Wie kann die Spurensicherung Haare untersuchen, denn die sind doch so klein?

Spurensicherung am Tatort? Ohne Mikroskope würde die Kriminalpolizei ganz schön alt aussehen. Jannis, 6 Jahre, möchte wissen, wie man Haare untersucht, die am Tatort gefunden wurden.

Neben Fingerabdrücken können auch Haare wichtige Indizien am Tatort sein. Mit dem Mikroskop kann man ihre Beschaffenheit genau analysieren. Quelle © Mega Pixel, Shutterstock

 

Die Polizisten der Spurensicherung – auch Kriminaltechniker oder Forensiker genannt - gehen äußerst vorsichtig vor. Jedes Haar, jede Schuppe, die sie finden, könnte Aufschluss über den Täter geben. Gegenstände wie Sitzpolster, Stühle,  Teppiche oder  Kleidung eigenen sich besonders, um Haare darauf zu finden.

Untersuchung mit Licht- und Elekronenmikroskop

Die Polizisten heben alle Gegenstände mit Handschuhen und Pipetten auf und stecken sie in Plastikbeutel. Dann kommen diese Funde ins Labor und werden mit dem Licht- und Elektronenmikroskop genau untersucht. Zunächst muss unterschieden werden, von wem die Haare stammen - vom Täter, vom Opfer, von Familienmitgliedern oder dem Hund der Familie?


Sind die Spuren, die auf den ersten Blick zu finden sind, untersucht und gut verwahrt, dann wird der Boden abgesaugt, um zum Beispiel Schmutz aus den Schuhe oder auch Haare oder Hautschuppen zu finden. Werden Haare entdeckt, vergleicht man sie mit denen des Opfers oder anderer in den Fall verwickelten Personen, bis man weiß, ob sie vom Täter stammen.
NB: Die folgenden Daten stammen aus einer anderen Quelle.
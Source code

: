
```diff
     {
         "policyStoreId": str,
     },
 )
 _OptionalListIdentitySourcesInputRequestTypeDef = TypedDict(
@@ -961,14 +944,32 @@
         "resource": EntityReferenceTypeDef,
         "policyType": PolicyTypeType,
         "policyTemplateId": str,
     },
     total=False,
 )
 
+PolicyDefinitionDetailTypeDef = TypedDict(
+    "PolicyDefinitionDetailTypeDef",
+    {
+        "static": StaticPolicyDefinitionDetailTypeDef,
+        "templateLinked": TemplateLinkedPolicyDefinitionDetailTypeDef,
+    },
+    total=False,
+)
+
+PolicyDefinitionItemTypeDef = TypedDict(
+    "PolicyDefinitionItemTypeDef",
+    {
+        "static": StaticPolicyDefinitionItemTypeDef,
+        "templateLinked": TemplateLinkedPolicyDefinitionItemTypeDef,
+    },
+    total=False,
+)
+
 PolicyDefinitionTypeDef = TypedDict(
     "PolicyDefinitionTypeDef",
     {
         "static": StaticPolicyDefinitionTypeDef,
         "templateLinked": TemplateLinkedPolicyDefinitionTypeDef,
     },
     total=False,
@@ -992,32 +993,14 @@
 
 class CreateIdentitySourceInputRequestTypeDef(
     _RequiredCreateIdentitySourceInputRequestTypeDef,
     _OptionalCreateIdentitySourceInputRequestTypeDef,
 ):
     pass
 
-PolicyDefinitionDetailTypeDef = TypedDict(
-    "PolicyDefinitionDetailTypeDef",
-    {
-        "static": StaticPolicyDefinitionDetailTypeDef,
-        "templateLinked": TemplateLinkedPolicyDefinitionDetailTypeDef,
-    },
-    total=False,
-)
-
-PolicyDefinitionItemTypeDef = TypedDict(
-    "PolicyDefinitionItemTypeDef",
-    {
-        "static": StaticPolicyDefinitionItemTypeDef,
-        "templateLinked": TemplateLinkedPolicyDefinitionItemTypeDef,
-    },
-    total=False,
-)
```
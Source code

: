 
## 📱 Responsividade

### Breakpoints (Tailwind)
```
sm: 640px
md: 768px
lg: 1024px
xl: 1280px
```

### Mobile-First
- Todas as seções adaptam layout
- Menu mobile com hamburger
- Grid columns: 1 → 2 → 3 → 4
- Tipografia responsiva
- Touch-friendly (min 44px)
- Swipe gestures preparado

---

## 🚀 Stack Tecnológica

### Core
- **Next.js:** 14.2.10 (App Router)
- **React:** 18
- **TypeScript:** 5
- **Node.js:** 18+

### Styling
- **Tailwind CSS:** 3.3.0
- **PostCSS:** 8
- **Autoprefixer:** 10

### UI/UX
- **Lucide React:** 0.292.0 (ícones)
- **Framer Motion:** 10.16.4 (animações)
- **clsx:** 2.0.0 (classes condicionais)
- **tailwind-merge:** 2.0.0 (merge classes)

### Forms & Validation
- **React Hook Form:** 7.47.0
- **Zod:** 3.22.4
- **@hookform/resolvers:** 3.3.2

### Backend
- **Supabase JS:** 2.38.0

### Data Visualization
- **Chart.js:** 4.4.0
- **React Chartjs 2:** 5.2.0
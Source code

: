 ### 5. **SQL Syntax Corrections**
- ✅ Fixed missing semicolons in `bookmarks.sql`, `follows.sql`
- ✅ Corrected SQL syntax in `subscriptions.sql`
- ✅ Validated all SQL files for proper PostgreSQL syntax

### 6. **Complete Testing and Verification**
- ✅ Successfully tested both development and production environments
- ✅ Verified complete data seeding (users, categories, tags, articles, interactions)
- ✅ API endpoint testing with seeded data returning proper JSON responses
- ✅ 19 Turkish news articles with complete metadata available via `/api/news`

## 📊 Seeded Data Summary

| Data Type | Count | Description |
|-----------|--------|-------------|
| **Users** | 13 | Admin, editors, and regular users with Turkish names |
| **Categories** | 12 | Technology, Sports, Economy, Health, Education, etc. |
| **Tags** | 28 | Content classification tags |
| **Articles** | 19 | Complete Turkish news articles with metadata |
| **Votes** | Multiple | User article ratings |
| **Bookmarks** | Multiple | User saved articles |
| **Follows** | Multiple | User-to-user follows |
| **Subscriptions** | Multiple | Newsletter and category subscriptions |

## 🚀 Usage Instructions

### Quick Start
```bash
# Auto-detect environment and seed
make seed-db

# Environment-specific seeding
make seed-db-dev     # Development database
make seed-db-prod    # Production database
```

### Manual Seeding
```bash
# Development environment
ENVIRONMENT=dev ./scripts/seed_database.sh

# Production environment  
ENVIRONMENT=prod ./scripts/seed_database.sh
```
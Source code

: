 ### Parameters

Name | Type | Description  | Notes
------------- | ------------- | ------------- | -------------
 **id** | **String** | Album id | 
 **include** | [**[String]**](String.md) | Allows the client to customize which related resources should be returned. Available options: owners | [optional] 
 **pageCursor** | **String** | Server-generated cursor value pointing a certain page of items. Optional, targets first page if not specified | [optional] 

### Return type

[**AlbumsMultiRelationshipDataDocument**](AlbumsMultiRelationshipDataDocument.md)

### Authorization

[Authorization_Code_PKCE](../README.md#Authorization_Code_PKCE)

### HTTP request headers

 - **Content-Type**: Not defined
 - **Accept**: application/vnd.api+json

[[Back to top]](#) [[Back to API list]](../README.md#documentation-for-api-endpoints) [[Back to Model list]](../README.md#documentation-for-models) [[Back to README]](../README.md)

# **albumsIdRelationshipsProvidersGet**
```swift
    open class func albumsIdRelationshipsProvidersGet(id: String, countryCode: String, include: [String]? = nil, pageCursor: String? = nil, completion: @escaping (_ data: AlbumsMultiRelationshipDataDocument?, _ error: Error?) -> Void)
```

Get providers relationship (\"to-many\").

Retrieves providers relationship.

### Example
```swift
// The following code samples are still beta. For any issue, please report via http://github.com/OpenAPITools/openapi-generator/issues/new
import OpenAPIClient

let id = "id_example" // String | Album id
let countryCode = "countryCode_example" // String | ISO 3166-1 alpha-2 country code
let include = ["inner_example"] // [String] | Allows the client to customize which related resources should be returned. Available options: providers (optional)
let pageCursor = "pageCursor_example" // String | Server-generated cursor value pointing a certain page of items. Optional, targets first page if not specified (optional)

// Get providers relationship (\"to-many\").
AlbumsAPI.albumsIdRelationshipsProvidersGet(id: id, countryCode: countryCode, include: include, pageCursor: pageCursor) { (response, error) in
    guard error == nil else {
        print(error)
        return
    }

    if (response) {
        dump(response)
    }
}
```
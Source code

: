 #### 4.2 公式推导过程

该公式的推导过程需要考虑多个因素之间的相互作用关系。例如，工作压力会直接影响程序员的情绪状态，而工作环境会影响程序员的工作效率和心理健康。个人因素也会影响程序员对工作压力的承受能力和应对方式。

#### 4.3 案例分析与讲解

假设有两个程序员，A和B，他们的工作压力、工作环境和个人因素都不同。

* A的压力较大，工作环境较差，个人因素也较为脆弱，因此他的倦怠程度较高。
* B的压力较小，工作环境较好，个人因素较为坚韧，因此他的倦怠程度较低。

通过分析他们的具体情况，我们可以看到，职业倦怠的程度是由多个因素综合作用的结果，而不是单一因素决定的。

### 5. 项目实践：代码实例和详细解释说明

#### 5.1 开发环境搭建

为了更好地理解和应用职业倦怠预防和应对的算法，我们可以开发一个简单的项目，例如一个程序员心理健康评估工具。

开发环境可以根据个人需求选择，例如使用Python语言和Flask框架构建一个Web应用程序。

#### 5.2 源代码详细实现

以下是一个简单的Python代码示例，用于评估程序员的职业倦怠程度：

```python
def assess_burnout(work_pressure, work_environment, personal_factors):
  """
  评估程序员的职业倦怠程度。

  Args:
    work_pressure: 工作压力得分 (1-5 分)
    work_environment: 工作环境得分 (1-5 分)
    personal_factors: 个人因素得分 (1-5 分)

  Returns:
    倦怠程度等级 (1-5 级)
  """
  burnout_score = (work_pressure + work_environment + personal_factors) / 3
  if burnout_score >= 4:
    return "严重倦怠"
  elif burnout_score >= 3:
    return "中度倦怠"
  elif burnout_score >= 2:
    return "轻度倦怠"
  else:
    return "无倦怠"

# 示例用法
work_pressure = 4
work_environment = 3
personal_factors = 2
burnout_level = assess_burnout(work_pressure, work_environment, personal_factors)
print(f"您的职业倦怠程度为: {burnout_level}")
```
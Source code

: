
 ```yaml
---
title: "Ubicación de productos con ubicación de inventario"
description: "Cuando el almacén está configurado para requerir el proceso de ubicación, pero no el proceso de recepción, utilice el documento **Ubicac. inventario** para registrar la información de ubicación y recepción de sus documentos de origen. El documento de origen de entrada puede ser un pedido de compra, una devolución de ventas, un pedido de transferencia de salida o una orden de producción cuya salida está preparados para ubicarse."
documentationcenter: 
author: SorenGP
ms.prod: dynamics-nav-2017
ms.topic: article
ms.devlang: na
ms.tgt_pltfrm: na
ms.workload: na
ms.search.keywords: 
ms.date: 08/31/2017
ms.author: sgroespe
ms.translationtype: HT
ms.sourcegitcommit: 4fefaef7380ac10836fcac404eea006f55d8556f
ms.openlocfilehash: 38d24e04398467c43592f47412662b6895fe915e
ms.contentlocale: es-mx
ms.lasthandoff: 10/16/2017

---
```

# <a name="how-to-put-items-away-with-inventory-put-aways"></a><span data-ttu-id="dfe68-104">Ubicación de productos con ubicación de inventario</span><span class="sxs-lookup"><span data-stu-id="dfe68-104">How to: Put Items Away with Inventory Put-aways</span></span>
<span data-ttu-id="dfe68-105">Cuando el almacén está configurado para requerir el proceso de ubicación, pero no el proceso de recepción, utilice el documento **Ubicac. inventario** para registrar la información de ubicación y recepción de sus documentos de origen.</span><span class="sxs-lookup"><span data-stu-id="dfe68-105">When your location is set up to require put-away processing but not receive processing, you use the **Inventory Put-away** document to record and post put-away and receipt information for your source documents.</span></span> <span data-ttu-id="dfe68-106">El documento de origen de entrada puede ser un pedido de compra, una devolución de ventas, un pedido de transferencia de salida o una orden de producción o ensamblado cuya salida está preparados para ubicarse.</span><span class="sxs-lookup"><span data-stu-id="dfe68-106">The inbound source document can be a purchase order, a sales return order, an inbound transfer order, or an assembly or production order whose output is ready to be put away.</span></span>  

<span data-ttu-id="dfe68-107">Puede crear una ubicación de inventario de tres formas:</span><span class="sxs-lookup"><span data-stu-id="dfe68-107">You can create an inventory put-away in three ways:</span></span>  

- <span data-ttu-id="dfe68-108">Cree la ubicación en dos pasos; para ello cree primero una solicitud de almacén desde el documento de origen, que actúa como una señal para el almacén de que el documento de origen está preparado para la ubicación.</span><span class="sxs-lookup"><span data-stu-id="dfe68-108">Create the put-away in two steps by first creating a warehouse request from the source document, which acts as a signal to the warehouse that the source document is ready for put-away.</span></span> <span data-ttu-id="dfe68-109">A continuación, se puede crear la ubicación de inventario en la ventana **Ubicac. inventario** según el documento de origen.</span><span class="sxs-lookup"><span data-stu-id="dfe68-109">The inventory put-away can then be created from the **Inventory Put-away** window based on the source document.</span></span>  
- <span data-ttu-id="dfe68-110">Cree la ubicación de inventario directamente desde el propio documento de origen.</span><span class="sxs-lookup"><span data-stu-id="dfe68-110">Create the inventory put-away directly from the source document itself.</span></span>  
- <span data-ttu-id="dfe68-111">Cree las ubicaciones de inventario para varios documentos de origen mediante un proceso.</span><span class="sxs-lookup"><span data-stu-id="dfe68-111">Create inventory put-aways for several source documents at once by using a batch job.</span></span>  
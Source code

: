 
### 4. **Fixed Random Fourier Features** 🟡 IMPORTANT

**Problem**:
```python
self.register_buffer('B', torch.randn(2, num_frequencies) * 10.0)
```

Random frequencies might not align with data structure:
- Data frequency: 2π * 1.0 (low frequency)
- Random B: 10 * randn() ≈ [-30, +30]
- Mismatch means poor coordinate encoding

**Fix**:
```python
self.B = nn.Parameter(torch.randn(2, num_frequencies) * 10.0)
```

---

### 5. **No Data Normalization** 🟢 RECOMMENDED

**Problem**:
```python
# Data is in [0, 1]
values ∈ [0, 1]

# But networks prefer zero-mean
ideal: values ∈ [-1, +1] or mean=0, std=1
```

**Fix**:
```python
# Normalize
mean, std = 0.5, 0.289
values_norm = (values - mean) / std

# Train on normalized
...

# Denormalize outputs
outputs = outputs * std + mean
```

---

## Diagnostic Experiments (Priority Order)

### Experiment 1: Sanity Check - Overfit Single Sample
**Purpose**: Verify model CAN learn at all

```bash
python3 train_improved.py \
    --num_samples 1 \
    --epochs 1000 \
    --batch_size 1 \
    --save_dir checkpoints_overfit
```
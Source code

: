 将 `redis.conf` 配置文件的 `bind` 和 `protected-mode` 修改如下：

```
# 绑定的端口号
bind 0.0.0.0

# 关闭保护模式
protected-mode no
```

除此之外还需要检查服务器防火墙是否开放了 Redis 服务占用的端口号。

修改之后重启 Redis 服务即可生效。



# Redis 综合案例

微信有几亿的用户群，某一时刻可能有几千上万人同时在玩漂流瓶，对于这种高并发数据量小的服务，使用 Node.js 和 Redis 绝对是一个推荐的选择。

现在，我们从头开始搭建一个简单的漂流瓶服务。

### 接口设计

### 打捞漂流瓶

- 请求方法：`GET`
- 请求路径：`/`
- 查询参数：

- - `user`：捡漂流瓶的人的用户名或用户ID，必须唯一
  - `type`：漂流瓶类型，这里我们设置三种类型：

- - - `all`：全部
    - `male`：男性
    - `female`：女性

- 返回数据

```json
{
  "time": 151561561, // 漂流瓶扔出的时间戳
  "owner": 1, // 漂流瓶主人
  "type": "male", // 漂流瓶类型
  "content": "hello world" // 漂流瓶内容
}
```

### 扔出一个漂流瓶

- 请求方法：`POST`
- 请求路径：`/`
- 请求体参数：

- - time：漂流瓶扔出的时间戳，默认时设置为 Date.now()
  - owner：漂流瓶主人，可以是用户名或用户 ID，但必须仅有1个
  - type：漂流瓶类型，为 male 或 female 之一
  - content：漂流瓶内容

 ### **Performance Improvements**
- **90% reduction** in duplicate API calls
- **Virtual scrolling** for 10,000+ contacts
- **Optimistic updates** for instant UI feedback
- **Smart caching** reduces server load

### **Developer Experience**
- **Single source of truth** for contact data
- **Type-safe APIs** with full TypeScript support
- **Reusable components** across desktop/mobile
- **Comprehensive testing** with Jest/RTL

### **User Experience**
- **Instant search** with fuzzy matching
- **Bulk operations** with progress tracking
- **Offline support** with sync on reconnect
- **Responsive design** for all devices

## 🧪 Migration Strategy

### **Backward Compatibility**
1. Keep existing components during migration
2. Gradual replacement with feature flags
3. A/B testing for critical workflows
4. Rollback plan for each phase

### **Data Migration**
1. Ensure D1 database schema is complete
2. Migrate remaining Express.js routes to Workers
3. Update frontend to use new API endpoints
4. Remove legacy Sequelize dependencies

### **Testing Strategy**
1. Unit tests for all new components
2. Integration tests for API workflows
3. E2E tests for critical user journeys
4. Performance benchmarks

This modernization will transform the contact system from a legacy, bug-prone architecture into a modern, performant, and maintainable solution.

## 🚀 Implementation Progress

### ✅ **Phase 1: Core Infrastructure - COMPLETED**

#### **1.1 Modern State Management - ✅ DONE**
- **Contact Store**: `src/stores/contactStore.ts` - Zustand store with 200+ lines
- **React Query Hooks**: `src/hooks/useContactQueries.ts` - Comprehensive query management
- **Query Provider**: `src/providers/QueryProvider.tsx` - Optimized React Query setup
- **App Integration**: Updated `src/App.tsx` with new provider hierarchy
Welche Haare hat der Täter

Unter dem Mikroskop kann dann festgestellt werden, welche Haarfarbe und -struktur der Täter hatte, ob lockig oder glatt, oder kurzes oder langes, ob blond oder braun. Haare sind noch relativ gut sichtbare Spuren. Die Polizei findet noch wesentlich schwieriger zu entdeckende Spuren wie beispielsweise chemische Rückstände, Schmauchspuren von Waffen oder eingetrocknete Blutspuren.